Now coming to YouTube, after I published the previous video, I got some great feedback, some of them regarding the setup. I decided to work on a small home studio setup and get better lighting to make the video look more “compelling”. Along with this, I started thinking of new b-roll ideas which I could include in my videos. I tried perfecting the script over and over again. Writing, editing, deleting for days which now have turned into weeks.

All the while I was trying to convince myself that every edit, every day I spent correcting the light and setting up the frame. With the addition of each light and element, I felt that I was making progress towards my next video.

But to be honest, I was procrastinating in a way that made me feel that I am doing something. This is a bit dangerous until you realise that all that effort in trying to make your video or your content look better, you aren’t producing anything.
In my mind, I was convincing myself that I am doing this to make sure that my video looks good and are aesthetically pleasing to the viewer. But what good is the look of a video if it is not out there for people to see. And with time, the inertia to publish grows exponentially. Not recording yourself for a few weeks makes you feel like you are a beginner again. Makes it difficult for you to start again.

For this video, I decided to just go for it. Create with what I have and say what I needed to say. If this has happened to you, you might have realised that you end up spending a lot of time trying to bring a 75% work up to 100% perfect work. This results mostly by comparing yourself to someone who is a much higher level than you are.
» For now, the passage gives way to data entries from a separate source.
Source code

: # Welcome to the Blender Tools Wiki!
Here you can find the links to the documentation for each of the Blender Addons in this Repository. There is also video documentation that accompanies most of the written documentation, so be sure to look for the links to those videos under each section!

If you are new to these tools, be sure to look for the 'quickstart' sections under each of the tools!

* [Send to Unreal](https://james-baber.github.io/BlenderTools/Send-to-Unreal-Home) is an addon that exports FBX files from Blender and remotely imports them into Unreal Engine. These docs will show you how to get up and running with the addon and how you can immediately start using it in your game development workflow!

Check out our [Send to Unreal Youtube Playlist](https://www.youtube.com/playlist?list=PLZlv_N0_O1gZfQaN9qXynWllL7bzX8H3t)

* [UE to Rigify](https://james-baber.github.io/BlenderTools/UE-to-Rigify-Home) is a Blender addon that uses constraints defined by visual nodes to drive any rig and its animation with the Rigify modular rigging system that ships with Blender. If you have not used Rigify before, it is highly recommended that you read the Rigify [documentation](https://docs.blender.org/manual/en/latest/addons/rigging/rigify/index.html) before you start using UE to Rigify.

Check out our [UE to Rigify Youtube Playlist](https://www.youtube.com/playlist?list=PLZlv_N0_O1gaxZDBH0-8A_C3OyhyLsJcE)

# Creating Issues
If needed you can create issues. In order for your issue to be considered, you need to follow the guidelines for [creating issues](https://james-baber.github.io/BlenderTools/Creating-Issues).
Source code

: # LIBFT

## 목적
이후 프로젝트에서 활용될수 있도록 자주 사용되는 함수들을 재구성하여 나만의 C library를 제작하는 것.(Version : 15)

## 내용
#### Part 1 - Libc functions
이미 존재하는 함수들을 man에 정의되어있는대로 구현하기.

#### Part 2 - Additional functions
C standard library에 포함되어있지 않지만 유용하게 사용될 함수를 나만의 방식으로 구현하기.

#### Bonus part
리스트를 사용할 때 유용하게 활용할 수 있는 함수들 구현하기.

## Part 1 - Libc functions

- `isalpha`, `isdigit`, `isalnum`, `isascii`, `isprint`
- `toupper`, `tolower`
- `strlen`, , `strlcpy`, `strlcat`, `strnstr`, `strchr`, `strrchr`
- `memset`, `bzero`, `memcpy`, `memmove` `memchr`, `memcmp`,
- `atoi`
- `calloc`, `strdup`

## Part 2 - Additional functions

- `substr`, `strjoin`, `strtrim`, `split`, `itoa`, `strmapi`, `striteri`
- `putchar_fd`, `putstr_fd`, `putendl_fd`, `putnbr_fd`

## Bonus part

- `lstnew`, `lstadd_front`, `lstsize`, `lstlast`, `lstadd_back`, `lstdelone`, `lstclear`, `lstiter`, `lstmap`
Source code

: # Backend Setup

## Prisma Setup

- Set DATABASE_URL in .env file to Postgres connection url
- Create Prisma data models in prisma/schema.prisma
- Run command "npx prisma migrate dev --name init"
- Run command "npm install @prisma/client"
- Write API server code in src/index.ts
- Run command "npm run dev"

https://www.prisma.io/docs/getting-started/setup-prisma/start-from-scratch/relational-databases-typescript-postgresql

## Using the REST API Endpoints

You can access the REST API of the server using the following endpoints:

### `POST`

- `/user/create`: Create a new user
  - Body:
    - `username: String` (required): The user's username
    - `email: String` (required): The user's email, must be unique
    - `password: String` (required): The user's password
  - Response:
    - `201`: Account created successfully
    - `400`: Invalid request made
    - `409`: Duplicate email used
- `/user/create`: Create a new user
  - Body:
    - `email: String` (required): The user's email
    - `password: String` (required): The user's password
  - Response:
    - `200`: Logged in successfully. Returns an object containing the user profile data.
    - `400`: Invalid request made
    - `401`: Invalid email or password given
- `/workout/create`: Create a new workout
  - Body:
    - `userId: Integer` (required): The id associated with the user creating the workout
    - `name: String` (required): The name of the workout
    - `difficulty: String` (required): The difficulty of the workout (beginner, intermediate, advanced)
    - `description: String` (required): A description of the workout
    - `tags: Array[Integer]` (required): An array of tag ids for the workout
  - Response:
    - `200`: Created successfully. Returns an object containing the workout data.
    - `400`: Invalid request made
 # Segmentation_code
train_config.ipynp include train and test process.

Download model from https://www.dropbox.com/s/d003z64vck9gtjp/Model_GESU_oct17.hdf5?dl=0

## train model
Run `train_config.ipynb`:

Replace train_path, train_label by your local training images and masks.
If you create videos, you look at the other popular YouTubers who have these excellent channels with awesome lighting and think to yourself that if you make a video without making it look as good, it wouldn’t even be worth it. We believe that in matching up to their standards, you can control other people’s perception about your work, but in reality, your content matters much more than your video quality.
One prime example of this is Gary Vaynerchuk. You might have seen his video and might be worshipping him for his content. But most of the times he just uses his phone to create most of his video while on an Uber ride. Does that take away from his message? No.

Sean McCabe, who is this amazing guy I’ve learnt a lot from, says that done is always better than perfect. He says that while striving for 100% ensures that you improve yourself, you should publish when you feel like you are 90% done. 100% is a target that is not achievable. Be willing to put out imperfect work accepting that it is not your best. The truth is, that your 90% might be 100% for most people.
Continuous output of less than perfect work closes the gap between where we are and what we perceive to be 100% perfect. We need to stop letting our perfectionism come in between our work.

While you create what you feel is your imperfect work, in the beginning, you can share it with your close circle and take feedback and improve before you publish. When I published my last video I got feedback regarding the lighting, the background and also the framing. I have tried to improve most of them in this video.

When I publish this video, I will end up getting more feedback which will help me decide the next level for my video. This is how I can make sure that I am closing the gap towards perfection. Perfection cannot be achieved, but you can move closer to your vision of perfection. Life then becomes a continuous process of improvement.

So if you are thinking of starting a podcast, video channel or photography, start with what you have and be willing to put out those imperfect episodes, videos or photos and learn new techniques as you go. That is the only way to improve. Like building muscle, you got to put in the reps. If you are training for a marathon, you don’t run the entire distance right from the beginning. You start by running maybe 5km or evening 1km or 500m This is called Adaptive Perfectionism. You improve as you go.


I am a software engineer, podcaster and audiophile from Bangalore, India. During my downtime, I dabble in photography, music and making YouTube videos about audio stuff, productivity, tech etc.